Quickstart: enable fast-langraph in under a minute
pip install fast-langgraph, add two lines at your entry point, rerun your graph. Typical production graphs see a ~2.8x end-to-end speedup with zero other changes.
This is the fastest way to try fast-langraph. You keep your existing LangGraph code. You flip one switch. You measure before and after.
1. Install
pip install fast-langgraph
Requires Python 3.9+. Works with any LangGraph version we’ve tested against (see compatibility — 85 of 88 upstream LangGraph tests pass against our shimmed implementation).
2. Enable the shim
At the top of your application entry point — before any other LangGraph imports:
import fast_langgraph
fast_langgraph.shim.patch_langgraph()
That’s it. Everything downstream imports a patched LangGraph: cached executor, Rust-backed apply_writes, faster channel updates.

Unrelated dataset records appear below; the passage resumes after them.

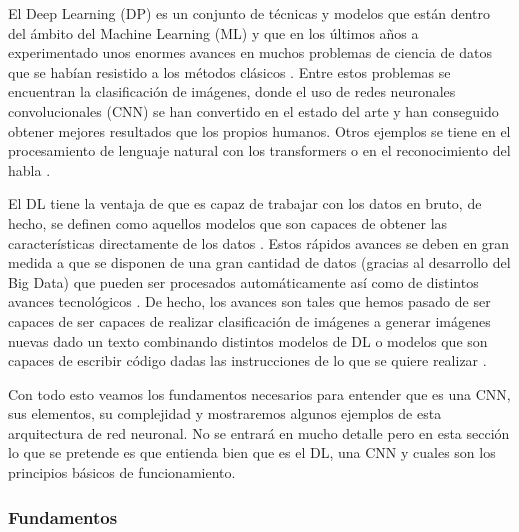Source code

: \documentclass[a4paper,12pt,twoside,titlepage]{article}
\begin{document}
El Deep Learning (DP) es un conjunto de técnicas y modelos que están dentro del ámbito del Machine Learning (ML) y que en los últimos años a experimentado unos enormes avances en muchos problemas de ciencia de datos que se habían resistido a los métodos clásicos \cite{dl_nature}. Entre estos problemas se encuentran la clasificación de imágenes, donde el uso de redes neuronales convolucionales (CNN) se han convertido en el estado del arte y han conseguido obtener mejores resultados que los propios humanos. Otros ejemplos se tiene en el procesamiento de lenguaje natural con los transformers o en el reconocimiento del habla \cite{korean_dl}.

El DL tiene la ventaja de que es capaz de trabajar con los datos en bruto, de hecho, se definen como aquellos modelos que son capaces de obtener las características directamente de los datos \cite{dl_book}. Estos rápidos avances se deben en gran medida a que se disponen de una gran cantidad de datos (gracias al desarrollo del Big Data) que pueden ser procesados automáticamente así como de distintos avances tecnológicos \cite{korean_dl,dl_nature}. De hecho, los avances son tales que hemos pasado de ser capaces de ser capaces de realizar clasificación de imágenes a generar imágenes nuevas dado un texto combinando distintos modelos de DL \cite{hier} o modelos que son capaces de escribir código dadas las instrucciones de lo que se quiere realizar \cite{codex}.

Con todo esto veamos los fundamentos necesarios para entender que es una CNN, sus elementos, su complejidad y mostraremos algunos ejemplos de esta arquitectura de red neuronal. No se entrará en mucho detalle pero en esta sección lo que se pretende es que entienda bien que es el DL, una CNN y cuales son los principios básicos de funcionamiento. 

\subsubsection*{Fundamentos}
\end{document}
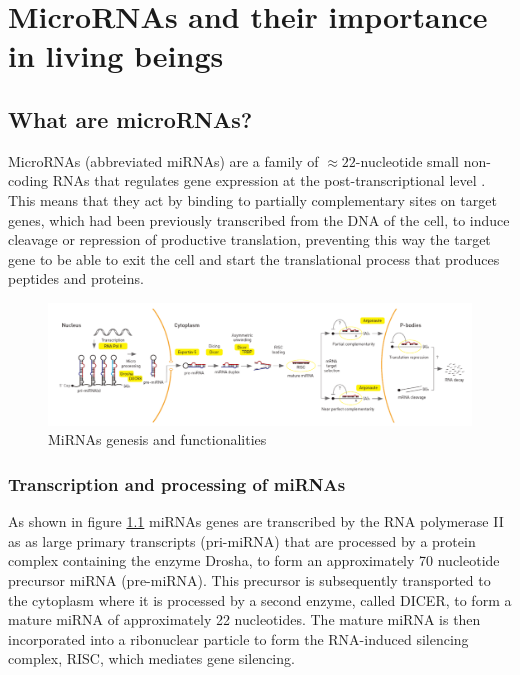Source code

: 
\chapter{MicroRNAs and their importance in living beings} %

\label{Chapter1} %


\newcommand{\keyword}[1]{\textbf{#1}}
\newcommand{\tabhead}[1]{\textbf{#1}}
\newcommand{\code}[1]{\texttt{#1}}
\newcommand{\file}[1]{\texttt{\bfseries#1}}
\newcommand{\option}[1]{\texttt{\itshape#1}}


\section{What are microRNAs?}
MicroRNAs (abbreviated miRNAs) are a family of $\approx 22$-nucleotide small non-coding RNAs that regulates gene expression at the post-transcriptional level \cite{mirna_intro}. This means that they act by binding to partially complementary sites on target genes, which had been previously transcribed from the DNA of the cell, to induce cleavage or repression of productive translation, preventing this way the target gene to be able to exit the cell and start the translational process that produces peptides and proteins.

\begin{figure}[hbt!]
	\centering
	\includegraphics[width=1.0\textwidth]{Figures/mirna_genesis}
	\caption{MiRNAs genesis and functionalities}
	\label{fig:mirna_genesis}
\end{figure}

\subsection{Transcription and processing of miRNAs}
As shown in figure \ref{fig:mirna_genesis} miRNAs genes are transcribed by the RNA polymerase II as as large primary transcripts (pri-miRNA) that are processed by a protein complex containing the enzyme Drosha, to form an approximately 70 nucleotide precursor miRNA (pre-miRNA). This precursor is subsequently transported to the cytoplasm where it is processed by a second enzyme, called DICER, to form a mature miRNA of approximately 22 nucleotides. The mature miRNA is then incorporated into a ribonuclear particle to form the RNA-induced silencing complex, RISC, which mediates gene silencing.

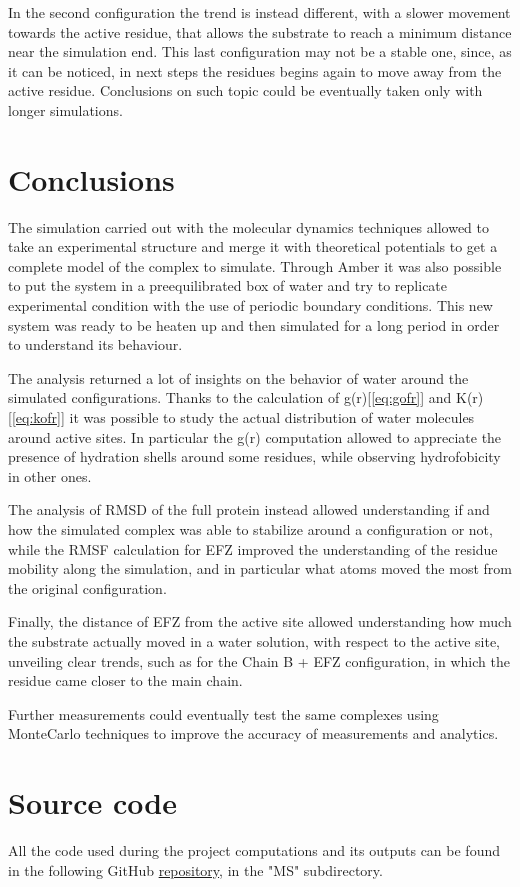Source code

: \documentclass[12pt]{article}
\begin{document}
In the second configuration the trend is instead different, with a slower movement towards the active residue, that allows the substrate to reach a minimum distance near the simulation end. This last configuration may not be a stable one, since, as it can be noticed, in next steps the residues begins again to move away from the active residue. Conclusions on such topic could be eventually taken only with longer simulations.
\section{Conclusions}
The simulation carried out with the molecular dynamics techniques allowed to take an  experimental structure and merge it with theoretical potentials to get a complete model of the complex to simulate. Through Amber\cite{Amber} it was also possible to put the system in a preequilibrated box of water and try to replicate experimental condition with the use of periodic boundary conditions. This new system was ready to be heaten up and then simulated for a long period in order to understand its behaviour.

The analysis returned a lot of insights on the behavior of water around the simulated configurations. Thanks to the calculation of g(r)[\ref{eq:gofr}] and K(r)[\ref{eq:kofr}] it was possible to study the actual distribution of water molecules around active sites. In particular the g(r) computation allowed to appreciate the presence of hydration shells around some residues, while observing hydrofobicity in other ones. 

The analysis of RMSD of the full protein instead allowed understanding if and how the simulated complex was able to stabilize around a configuration or not, while the RMSF calculation for EFZ improved the understanding of the residue mobility along the simulation, and in particular what atoms moved the most from the original configuration.

Finally, the distance of EFZ from the active site allowed understanding how much the substrate actually moved in a water solution, with respect to the active site, unveiling clear trends, such as for the Chain B + EFZ configuration, in which the residue came closer to the main chain. 

Further measurements could eventually test the same complexes using MonteCarlo techniques to improve the accuracy of measurements and analytics.
\section{Source code}
All the code used during the project computations and its outputs can be found in the following GitHub \href{https://github.com/Confizolo/PoDProjects}{repository}, in the "MS" subdirectory.
\end{document}
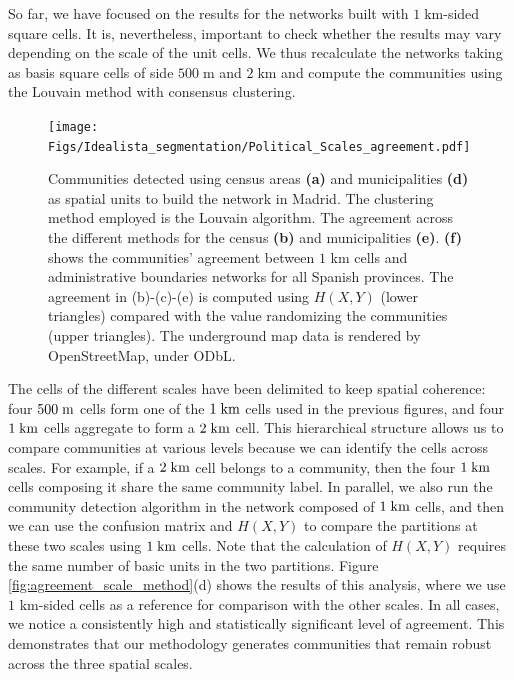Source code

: So far, we have focused on the results for the networks built with $1 \; \textrm{km}$-sided square cells. It is, nevertheless, important to check whether the results may vary depending on the scale of the unit cells. We thus recalculate the networks taking as basis square cells of side $500 \; \textrm{m}$ and $2 \; \textrm{km}$ and compute the communities using the Louvain method with consensus clustering. 
\begin{figure}
    \label{fig:political_scales}
    \centering
    \texttt{[image: Figs/Idealista\_segmentation/Political\_Scales\_agreement.pdf]}
	\caption[Community detection from networks using administrative spatial units.]{ Communities detected using census areas \textbf{(a)} and municipalities \textbf{(d)} as spatial units to build the network in Madrid. The clustering method employed is the Louvain algorithm. The agreement across the different methods for the census \textbf{(b)} and municipalities \textbf{(e)}. \textbf{(f)} shows the communities' agreement between $1$ km cells and administrative boundaries networks for all Spanish provinces. The agreement in (b)-(c)-(e) is computed using $H(X,Y)$ (lower triangles) compared with the value randomizing the communities (upper triangles).  The underground map data is rendered by OpenStreetMap, under ODbL.}
\end{figure}
The cells of the different scales have been delimited to keep spatial coherence: four $500 \;\rm{m}$ cells form one of the $1  \;\rm{km}$ cells used in the previous figures, and four $1 \; \rm{km}$ cells aggregate to form a $2 \; \rm{km}$ cell. 
This hierarchical structure allows us to compare communities at various levels because we can identify the cells across scales. For example, if a $2 \;\rm{ km}$ cell belongs to a community, then the four $1 \;\rm{ km}$ cells composing it share the same community label.
In parallel, we also run the community detection algorithm in the network composed of $1 \; \rm{ km}$ cells, and then we can use the confusion matrix and $H(X,Y)$ to compare the partitions at these two scales using $1 \;\rm{ km}$ cells. Note that the calculation of $H(X,Y)$ requires the same number of basic units in the two partitions. Figure \ref{fig:agreement_scale_method}(d) shows the results of this analysis, where we use $1$ km-sided cells as a reference for comparison with the other scales. In all cases, we notice a consistently high and statistically significant level of agreement. This demonstrates that our methodology generates communities that remain robust across the three spatial scales.

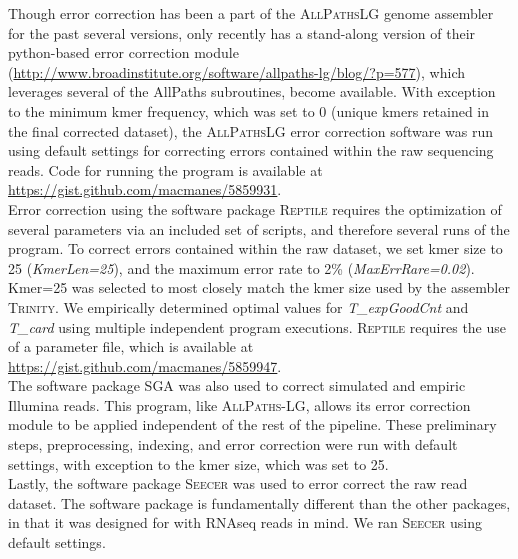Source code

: \documentclass[11pt]{article}
\begin{document}
\noindent
Though error correction has been a part of the \textsc{AllPathsLG} genome assembler for the past several versions, only recently has a stand-along version of their python-based error correction module (\url{http://www.broadinstitute.org/software/allpaths-lg/blog/?p=577}), which leverages several of the AllPaths subroutines, become available.  With exception to the minimum kmer frequency, which was set to 0 (unique kmers retained in the final corrected dataset), the \textsc{AllPathsLG} error correction software was run using default settings for correcting errors contained within the raw sequencing reads.  Code for running the program is available at \url{https://gist.github.com/macmanes/5859931}.   \\

\noindent
Error correction using the software package \textsc{Reptile} requires the optimization of several parameters via an included set of scripts, and therefore several runs of the program. To correct errors contained within the raw dataset, we set kmer size to 25 (\textit{KmerLen=25}), and the maximum error rate to 2\% (\textit{MaxErrRare=0.02}). Kmer=25 was selected to most closely match the kmer size used by the assembler \textsc{Trinity}. We empirically determined optimal values for \textit{T\_expGoodCnt} and \textit{T\_card} using multiple independent program executions.  \textsc{Reptile} requires the use of a parameter file, which is available at \url{https://gist.github.com/macmanes/5859947}.   \\

\noindent
The software package \textsc{SGA} was also used to correct simulated and empiric Illumina reads. This program, like \textsc{AllPaths-LG}, allows its error correction module to be applied independent of the rest of the pipeline. These preliminary steps, preprocessing, indexing, and error correction were run with default settings, with exception to the kmer size, which was set to 25.  \\

\noindent
Lastly, the software package \textsc{Seecer} was used to error correct the raw read dataset.  The software package is fundamentally different than the other packages, in that it was designed for with RNAseq reads in mind. We ran \textsc{Seecer} using default settings.  \\
 
\end{document}
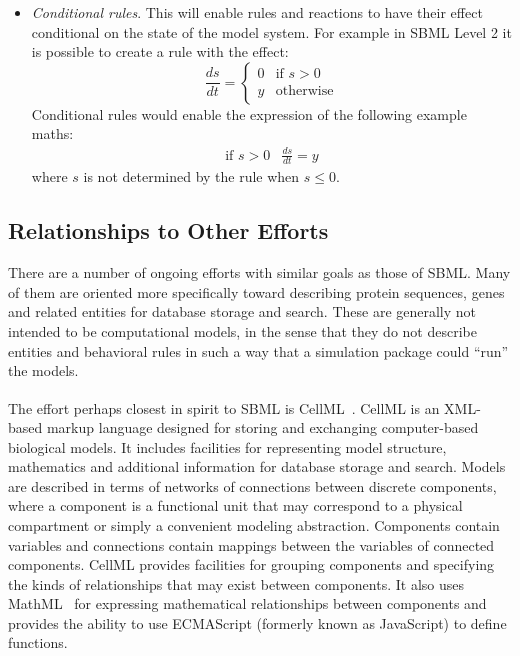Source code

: \documentclass[10pt]{cekarticle}
\newcommand{\tm}{\textsuperscript{\tiny{\texttrademark}}}
\begin{document}
\begin{itemize}
\item \emph{Conditional rules}.  This will enable rules and reactions to have
their effect conditional on the state of the model system.  For example in
SBML Level 2 it is possible to create a rule with the effect:
\begin{equation*}
\frac{d s}{d t} =
\left\{
\begin{array}{ll}
     0 & \mbox{if $s>0$}\\
     y & \mbox{otherwise}
\end{array}
\right.
\end{equation*}
Conditional rules would enable the expression of the following example maths:
\begin{equation*}
\begin{array}{ll}
\mbox{if $s>0$} & \frac{d s}{d t} = y 
\end{array}
\end{equation*}
where $s$ is not determined by the rule when $s \leq 0$.
\end{itemize}
\subsection{Relationships to Other Efforts}
\label{sec:other-efforts}


There are a number of ongoing efforts with similar goals as those of SBML.
Many of them are oriented more specifically toward describing protein
sequences, genes and related entities for database storage and search.
These are generally not intended to be computational models, in the sense
that they do not describe entities and behavioral rules in such a way that
a simulation package could ``run'' the models.

The effort perhaps closest in spirit to SBML is
CellML\tm~\citep{hedley:2001b}.  CellML is an XML-based markup language
designed for storing and exchanging computer-based biological models. It
includes facilities for representing model structure, mathematics and
additional information for database storage and search.  Models are
described in terms of networks of connections between discrete components,
where a component is a functional unit that may correspond to a physical
compartment or simply a convenient modeling abstraction.  Components
contain variables and connections contain mappings between the variables of
connected components.  CellML provides facilities for grouping components
and specifying the kinds of relationships that may exist between
components.  It also uses MathML~\citep{w3c:2000b} for expressing mathematical
relationships between components and provides the ability to use ECMAScript
(formerly known as JavaScript) to define functions.
\end{document}
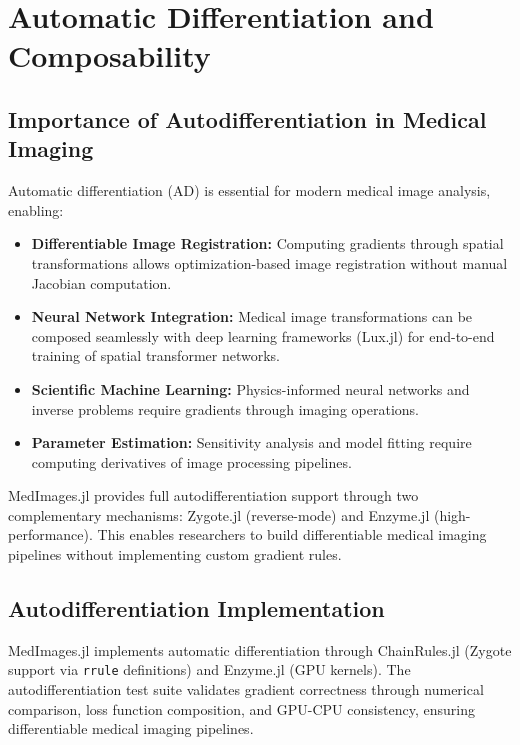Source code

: \documentclass[a4paper,10pt]{elsarticle}
\begin{document}
  \section{Automatic Differentiation and Composability}
  \label{sec:autodiff}

  \subsection{Importance of Autodifferentiation in Medical Imaging}

  Automatic differentiation (AD) is essential for modern medical image analysis, enabling:

  \begin{itemize}
      \item \textbf{Differentiable Image Registration:} Computing gradients through spatial transformations allows optimization-based image registration without manual Jacobian computation.

      \item \textbf{Neural Network Integration:} Medical image transformations can be composed seamlessly with deep learning frameworks (Lux.jl) for end-to-end training of spatial transformer networks.

      \item \textbf{Scientific Machine Learning:} Physics-informed neural networks and inverse problems require gradients through imaging operations.

      \item \textbf{Parameter Estimation:} Sensitivity analysis and model fitting require computing derivatives of image processing pipelines.
  \end{itemize}

  MedImages.jl provides full autodifferentiation support through two complementary mechanisms: Zygote.jl (reverse-mode) and Enzyme.jl (high-performance). This enables researchers to build differentiable medical imaging pipelines without
  implementing custom gradient rules.

  \subsection{Autodifferentiation Implementation}

  MedImages.jl implements automatic differentiation through ChainRules.jl (Zygote support via \texttt{rrule} definitions) and Enzyme.jl (GPU kernels). The autodifferentiation test suite validates gradient correctness through numerical
  comparison, loss function composition, and GPU-CPU consistency, ensuring differentiable medical imaging pipelines.
\end{document}
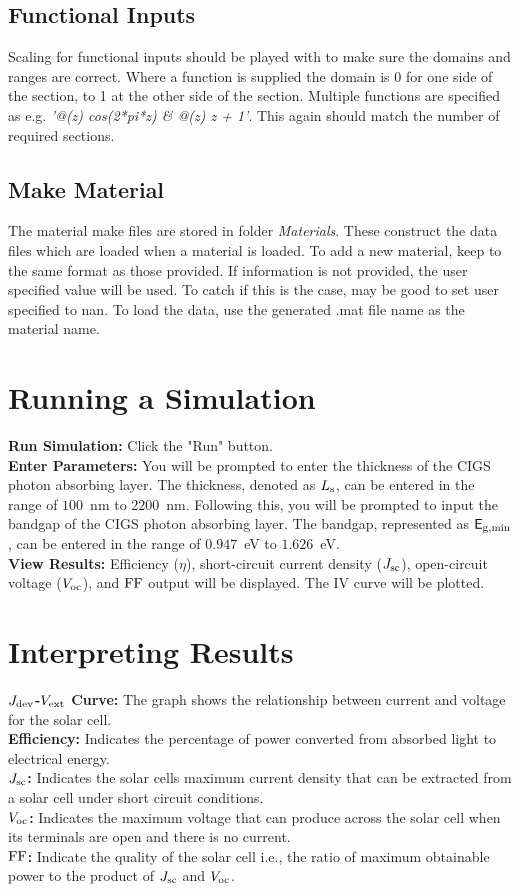 \documentclass[10pt]{article}
\def\Ls{L_{\rm s}}
\def\sfE{{\sf E}}
\def\ego{\sfE_{\rm g,min}}
\def\Jsc{J_{SC}}
\def\Voc{V_{oc}}
\def\Voc{V_{OC}}
\def\Ls{L_{\rm s}}
\def\sfE{{\sf E}}
\def\ego{\sfE_{\rm g,min}}
\def\Jsc{J_{\rm sc}}
\def\FF{{\rm FF}}
\def\Jdev{J_{\rm dev}}
\def\Voc{V_{\rm oc}}
\def\Vext{V_{\rm ext}}
\begin{document}
\subsection{Functional Inputs}
Scaling for functional inputs should be played with to make sure the domains and ranges are correct. Where a function is supplied the domain is 0 for one side of the section, to 1 at the other side of the section. Multiple functions are specified as e.g. \emph{'@(z) cos(2*pi*z) \& @(z) z + 1'}. This again should match the number of required sections.


\subsection{Make Material}
The material make files are stored in folder \emph{Materials}. These construct the data files which are loaded when a material is loaded. To add a new material, keep to the same format as those provided. If information is not provided, the user specified value will be used. To catch if this is the case, may be good to set user specified to nan. To load the data, use the generated .mat file name as the material name.




\section{Running a Simulation}
\textbf{Run Simulation:} Click the "Run" button.\\
\textbf{Enter Parameters:} You will be prompted to enter the thickness of the CIGS photon absorbing layer. The thickness, denoted as $\Ls$, can be entered in the range of $100$~nm to $2200$~nm. Following this, you will be prompted to input the bandgap of the CIGS photon absorbing layer. The bandgap, represented as $\ego$, can be entered in the range of $0.947$~eV to $1.626$~eV. \\
\textbf{View Results:} Efficiency ($\eta$), short-circuit current density ($\Jsc$), open-circuit voltage ($\Voc$), and $\FF$ output will be displayed. The IV curve will be plotted.\\
\section{Interpreting Results}
\textbf{$\Jdev$-$\Vext$ Curve:} The graph shows the relationship between current and voltage for the solar cell.\\
\textbf{Efficiency:} Indicates the percentage of power converted from absorbed light to electrical energy.\\
\textbf{$\Jsc$:} Indicates the solar cells maximum current density that can be extracted from a solar cell under short circuit conditions.\\
\textbf{$\Voc$:}  Indicates the maximum voltage that can produce across the solar cell when its terminals are open and there is no current.\\
\textbf{$\FF$:} Indicate the quality of the solar cell i.e., the ratio of maximum obtainable power to the product of $\Jsc$ and $\Voc$. 
\end{document}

Prefer environment variables? Set FAST_LANGGRAPH_AUTO_PATCH=1 and run your app normally. The library self-patches at import time without touching your code at all.
export FAST_LANGGRAPH_AUTO_PATCH=1
python your_app.py
3. Confirm it’s enabled
import fast_langgraph
fast_langgraph.shim.print_status()
You’ll see which hot paths are currently patched. If you don’t see ✓ next to the ones you expect, the shim is either running too late (after LangGraph has already been imported and cached) or an incompatible version is pinned.
4. Measure
Don’t take our word for it. Time a real invocation before and after:
import time
from langgraph.graph import StateGraph
graph = build_your_graph().compile()
t0 = time.perf_counter()
for _ in range(50):
graph.invoke(sample_input)
print(f"50 invocations: {(time.perf_counter() - t0) * 1000:.1f} ms")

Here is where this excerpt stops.